**Stored items from a collection:**
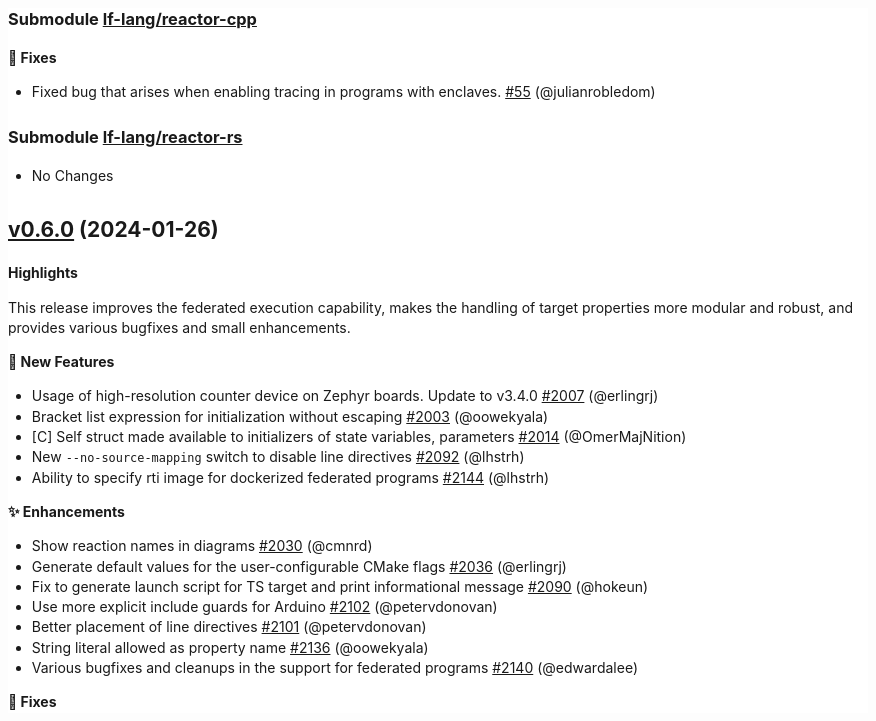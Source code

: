 
### Submodule [lf-lang/reactor-cpp](http://github.com/lf-lang/reactor-cpp)

**🔧 Fixes**

- Fixed bug that arises when enabling tracing in programs with enclaves. [\#55](https://github.com/lf-lang/reactor-cpp/pull/55) (@julianrobledom)


### Submodule [lf-lang/reactor-rs](http://github.com/lf-lang/reactor-rs)

- No Changes



## [v0.6.0](https://github.com/lf-lang/lingua-franca/tree/v0.6.0) (2024-01-26)

**Highlights**

This release improves the federated execution capability, makes the handling of target properties more modular and robust, and provides various bugfixes and small enhancements.

**🚀 New Features**

- Usage of high-resolution counter device on Zephyr boards. Update to v3.4.0 [\#2007](https://github.com/lf-lang/lingua-franca/pull/2007) (@erlingrj)
- Bracket list expression for initialization without escaping [\#2003](https://github.com/lf-lang/lingua-franca/pull/2003) (@oowekyala)
- [C] Self struct made available to initializers of state variables, parameters [\#2014](https://github.com/lf-lang/lingua-franca/pull/2014) (@OmerMajNition)
- New `--no-source-mapping` switch to disable line directives [\#2092](https://github.com/lf-lang/lingua-franca/pull/2092) (@lhstrh)
- Ability to specify rti image for dockerized federated programs [\#2144](https://github.com/lf-lang/lingua-franca/pull/2144) (@lhstrh)

**✨ Enhancements**

- Show reaction names in diagrams [\#2030](https://github.com/lf-lang/lingua-franca/pull/2030) (@cmnrd)
- Generate default values for the user-configurable CMake flags [\#2036](https://github.com/lf-lang/lingua-franca/pull/2036) (@erlingrj)
- Fix to generate launch script for TS target and print informational message [\#2090](https://github.com/lf-lang/lingua-franca/pull/2090) (@hokeun)
- Use more explicit include guards for Arduino [\#2102](https://github.com/lf-lang/lingua-franca/pull/2102) (@petervdonovan)
- Better placement of line directives [\#2101](https://github.com/lf-lang/lingua-franca/pull/2101) (@petervdonovan)
- String literal allowed as property name [\#2136](https://github.com/lf-lang/lingua-franca/pull/2136) (@oowekyala)
- Various bugfixes and cleanups in the support for federated programs [\#2140](https://github.com/lf-lang/lingua-franca/pull/2140) (@edwardalee)

**🔧 Fixes**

**Your goal:**
Omitting all pictures, reproduce the records above in their entirety.

**Solution:**
Source code

: 
### Submodule [lf-lang/reactor-cpp](http://github.com/lf-lang/reactor-cpp)

**🔧 Fixes**

- Fixed bug that arises when enabling tracing in programs with enclaves. [\#55](https://github.com/lf-lang/reactor-cpp/pull/55) (@julianrobledom)


### Submodule [lf-lang/reactor-rs](http://github.com/lf-lang/reactor-rs)

- No Changes



## [v0.6.0](https://github.com/lf-lang/lingua-franca/tree/v0.6.0) (2024-01-26)

**Highlights**

This release improves the federated execution capability, makes the handling of target properties more modular and robust, and provides various bugfixes and small enhancements.

**🚀 New Features**

- Usage of high-resolution counter device on Zephyr boards. Update to v3.4.0 [\#2007](https://github.com/lf-lang/lingua-franca/pull/2007) (@erlingrj)
- Bracket list expression for initialization without escaping [\#2003](https://github.com/lf-lang/lingua-franca/pull/2003) (@oowekyala)
- [C] Self struct made available to initializers of state variables, parameters [\#2014](https://github.com/lf-lang/lingua-franca/pull/2014) (@OmerMajNition)
- New `--no-source-mapping` switch to disable line directives [\#2092](https://github.com/lf-lang/lingua-franca/pull/2092) (@lhstrh)
- Ability to specify rti image for dockerized federated programs [\#2144](https://github.com/lf-lang/lingua-franca/pull/2144) (@lhstrh)

**✨ Enhancements**

- Show reaction names in diagrams [\#2030](https://github.com/lf-lang/lingua-franca/pull/2030) (@cmnrd)
- Generate default values for the user-configurable CMake flags [\#2036](https://github.com/lf-lang/lingua-franca/pull/2036) (@erlingrj)
- Fix to generate launch script for TS target and print informational message [\#2090](https://github.com/lf-lang/lingua-franca/pull/2090) (@hokeun)
- Use more explicit include guards for Arduino [\#2102](https://github.com/lf-lang/lingua-franca/pull/2102) (@petervdonovan)
- Better placement of line directives [\#2101](https://github.com/lf-lang/lingua-franca/pull/2101) (@petervdonovan)
- String literal allowed as property name [\#2136](https://github.com/lf-lang/lingua-franca/pull/2136) (@oowekyala)
- Various bugfixes and cleanups in the support for federated programs [\#2140](https://github.com/lf-lang/lingua-franca/pull/2140) (@edwardalee)

**🔧 Fixes**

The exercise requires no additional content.